Looks like someone else has had a similar issue with too large DT_THERM interacting with the boundary. From https://github.com/jsimkins2/nwa25/tree/main/run:
"Per Andrew Ross:
To summarize, NWA12 behaves normally with DT_THERM = 1200 or 1800. If I try to increase DT_THERM to 3600, however, the Gulf Stream rapidly dissipates with a bizarre wave traveling to the south, and then reestablishes as a very weak current that doesn't separate at all. At the same time there appears to be extensive mixing in the Gulf Stream region, evident as cooling above 1000 m and warming below 1000 m all the way down to 5000 m. The initial dissipation starts immediately after switching to DT_THERM = 3600, and the total collapse and reestablishment happens within the first few months. Afterwards the weak boundary current remains roughly stable for years. I've attached some figures showing sea level as this is happening.

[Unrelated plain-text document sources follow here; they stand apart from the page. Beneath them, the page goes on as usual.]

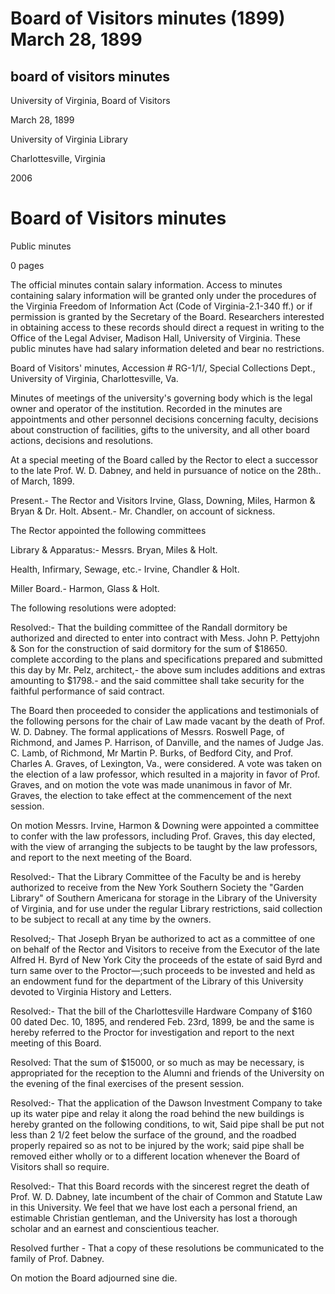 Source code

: Board of Visitors minutes (1899) March 28, 1899
===============================================

board of visitors minutes
-------------------------

University of Virginia, Board of Visitors

March 28, 1899

University of Virginia Library

Charlottesville, Virginia

2006

Board of Visitors minutes
=========================

Public minutes

0 pages

The official minutes contain salary information. Access to minutes containing salary information will be granted only under the procedures of the Virginia Freedom of Information Act (Code of Virginia-2.1-340 ff.) or if permission is granted by the Secretary of the Board. Researchers interested in obtaining access to these records should direct a request in writing to the Office of the Legal Adviser, Madison Hall, University of Virginia. These public minutes have had salary information deleted and bear no restrictions.

Board of Visitors' minutes, Accession # RG-1/1/, Special Collections Dept., University of Virginia, Charlottesville, Va.

Minutes of meetings of the university's governing body which is the legal owner and operator of the institution. Recorded in the minutes are appointments and other personnel decisions concerning faculty, decisions about construction of facilities, gifts to the university, and all other board actions, decisions and resolutions.

At a special meeting of the Board called by the Rector to elect a successor to the late Prof. W. D. Dabney, and held in pursuance of notice on the 28th.. of March, 1899.

Present.- The Rector and Visitors Irvine, Glass, Downing, Miles, Harmon & Bryan & Dr. Holt. Absent.- Mr. Chandler, on account of sickness.

The Rector appointed the following committees

Library & Apparatus:- Messrs. Bryan, Miles & Holt.

Health, Infirmary, Sewage, etc.- Irvine, Chandler & Holt.

Miller Board.- Harmon, Glass & Holt.

The following resolutions were adopted:

Resolved:- That the building committee of the Randall dormitory be authorized and directed to enter into contract with Mess. John P. Pettyjohn & Son for the construction of said dormitory for the sum of $18650. complete according to the plans and specifications prepared and submitted this day by Mr. Pelz, architect,- the above sum includes additions and extras amounting to $1798.- and the said committee shall take security for the faithful performance of said contract.

The Board then proceeded to consider the applications and testimonials of the following persons for the chair of Law made vacant by the death of Prof. W. D. Dabney. The formal applications of Messrs. Roswell Page, of Richmond, and James P. Harrison, of Danville, and the names of Judge Jas. C. Lamb, of Richmond, Mr Martin P. Burks, of Bedford City, and Prof. Charles A. Graves, of Lexington, Va., were considered. A vote was taken on the election of a law professor, which resulted in a majority in favor of Prof. Graves, and on motion the vote was made unanimous in favor of Mr. Graves, the election to take effect at the commencement of the next session.

On motion Messrs. Irvine, Harmon & Downing were appointed a committee to confer with the law professors, including Prof. Graves, this day elected, with the view of arranging the subjects to be taught by the law professors, and report to the next meeting of the Board.

Resolved:- That the Library Committee of the Faculty be and is hereby authorized to receive from the New York Southern Society the "Garden Library" of Southern Americana for storage in the Library of the University of Virginia, and for use under the regular Library restrictions, said collection to be subject to recall at any time by the owners.

Resolved;- That Joseph Bryan be authorized to act as a committee of one on behalf of the Rector and Visitors to receive from the Executor of the late Alfred H. Byrd of New York City the proceeds of the estate of said Byrd and turn same over to the Proctor—;such proceeds to be invested and held as an endowment fund for the department of the Library of this University devoted to Virginia History and Letters.

Resolved:- That the bill of the Charlottesville Hardware Company of $160 00 dated Dec. 10, 1895, and rendered Feb. 23rd, 1899, be and the same is hereby referred to the Proctor for investigation and report to the next meeting of this Board.

Resolved: That the sum of $15000, or so much as may be necessary, is appropriated for the reception to the Alumni and friends of the University on the evening of the final exercises of the present session.

Resolved:- That the application of the Dawson Investment Company to take up its water pipe and relay it along the road behind the new buildings is hereby granted on the following conditions, to wit, Said pipe shall be put not less than 2 1/2 feet below the surface of the ground, and the roadbed properly repaired so as not to be injured by the work; said pipe shall be removed either wholly or to a different location whenever the Board of Visitors shall so require.

Resolved:- That this Board records with the sincerest regret the death of Prof. W. D. Dabney, late incumbent of the chair of Common and Statute Law in this University. We feel that we have lost each a personal friend, an estimable Christian gentleman, and the University has lost a thorough scholar and an earnest and conscientious teacher.

Resolved further - That a copy of these resolutions be communicated to the family of Prof. Dabney.

On motion the Board adjourned sine die.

Previously I've run different experiments to try to identify the issue. I completely turned off tides and the open boundaries but still encountered the problem. The only control that I've found is the biharmonic viscosity (either Smagorinsky or using the velocity scale); with a low viscosity, the Gulf Stream dissipates much more rapidly, while with a high viscosity, the dissipation still happens but it occurs a lot slower."
I did another check, and we could also run the 1/20th panan with a slightly larger DT_THERM = 1200. However, this would require us reducing DT to 400 from 450, so that DT is a factor of DT_THERM, and from my test this doesn't give us any speed up.
GFDL runs their OM4 cases with DT_THERM = 7200, and suggest that there is no need to decrease this as resolution is increased. We were previously running all panan cases with DT_THERM = 1800. I found a 20% speedup by increasing this to 3600 in panan-01-zstar.
Today we discussed (badly) what a reasonable value for this might be, e.g. I suggest we should choose between 3600 and 7200. How would we tell if we have increased it too far? Perhaps a comparison test with a short and long tracer timestep would be useful and an investigation of what impact it has on regions like the overflows.
@angus-g volunteered to do a bit more reading on tracer advection and timesteps from the mom6 docs and update us.